Robert Perito, a senior program officer at the United States Institute of Peace and the author of "Where Is the Lone Ranger When We Need Him? America's Search for a Post Conflict Security Force", believes a stability police force is necessary, especially after the looting and rioting that occurred in Baghdad after the US invasion of 2003. If the United States was able to prevent that disaster, the Iraq campaign could have gone differently.
"We have a proven need for a capacity that would makes things better if it existed," Perito said. "We refuse to do it and we keep ending up with a negative result."
The United States, however, once did have some of the capabilities of a SPF, said Perito until Congress scuttled it in 1974. The US Agency for International Development (USAID) once trained foreign police officers at the International Police Academy in Washington, DC. In a recently released paper from the PKSOI, retired US Army Col. Dennis Keller explains why Congress eventually ended US assistance to foreign police and closed the academy.
"Congress's growing opposition to USAID's police training and assistance programs peaked in 1973, the concern being that police trainers had allegedly approved, advocated, or taught torture techniques to civilian police in some countries, which in turn had damaged the image of the United States," Keller writes.
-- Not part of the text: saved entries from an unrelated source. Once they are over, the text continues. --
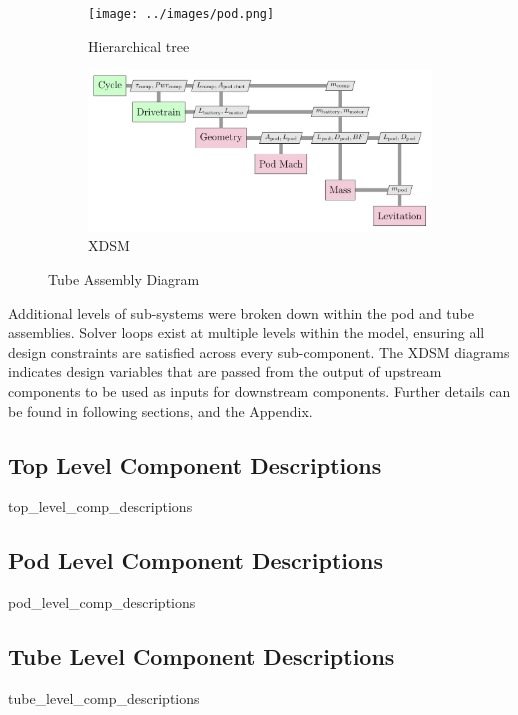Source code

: \begin{figure}
\centering
\begin{subfigure}[t]{.5\textwidth}
  \centering
  \texttt{[image: ../images/pod.png]}
  \caption{Hierarchical tree}
  \label{fig:tree:pod}
\end{subfigure}%
\begin{subfigure}[t]{.5\textwidth}
  \centering
  \includegraphics{../images/xdsm/pod.pdf}
  \caption{XDSM}
  \label{fig:xdsm:pod}
\end{subfigure}
\caption{Tube Assembly Diagram}
\label{fig:pod}
\end{figure}

Additional levels of sub-systems were broken down within the pod and tube assemblies.
Solver loops exist at multiple levels within the model, ensuring all design
constraints are satisfied across every sub-component.
The XDSM diagrams indicates design variables that are passed from the output of
upstream components to be used as inputs for downstream components.
Further details can be found in following sections, and the Appendix.

\subsection{Top Level Component Descriptions}
	{top_level_comp_descriptions}
\subsection{Pod Level Component Descriptions}
	{pod_level_comp_descriptions}
\subsection{Tube Level Component Descriptions}
	{tube_level_comp_descriptions}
While other departments like Homeland Security, Justice and State do train foreign police, Keller notes there is no SPF capacity and that the training is a bureaucratic maze, carried out by large contract police trainers, like DynCorp and MPRI in Iraq and Afghanistan.
He, like Perito, however, believes the United States needs a centralized, government-led policing capacity to restore order in a fragile and failing state before terrorist or criminal organizations fill the power vacuum and then transition to training police forces to carry out their public safety duties.
Perito says four federal agencies entities have recently put forth proposals to create stability police forces to deploy overseas. He said two of those agencies were federal law enforcement entities, but would not name them, although he said one does have personnel in Iraq.
"These are serious federal agencies," he said. "I don't have much of a fear that this is going to turn into a rogue force that goes wandering around getting into trouble."
Perito, however, is skeptical there is any real movement to create an SPF from the upper echelons of the US government. "I don't think this is on the president's agenda," he said.
"From my perspective, I really wish it was true, that this was moving forward at a rapid clip," Perito said. "But I don't think it's imminent."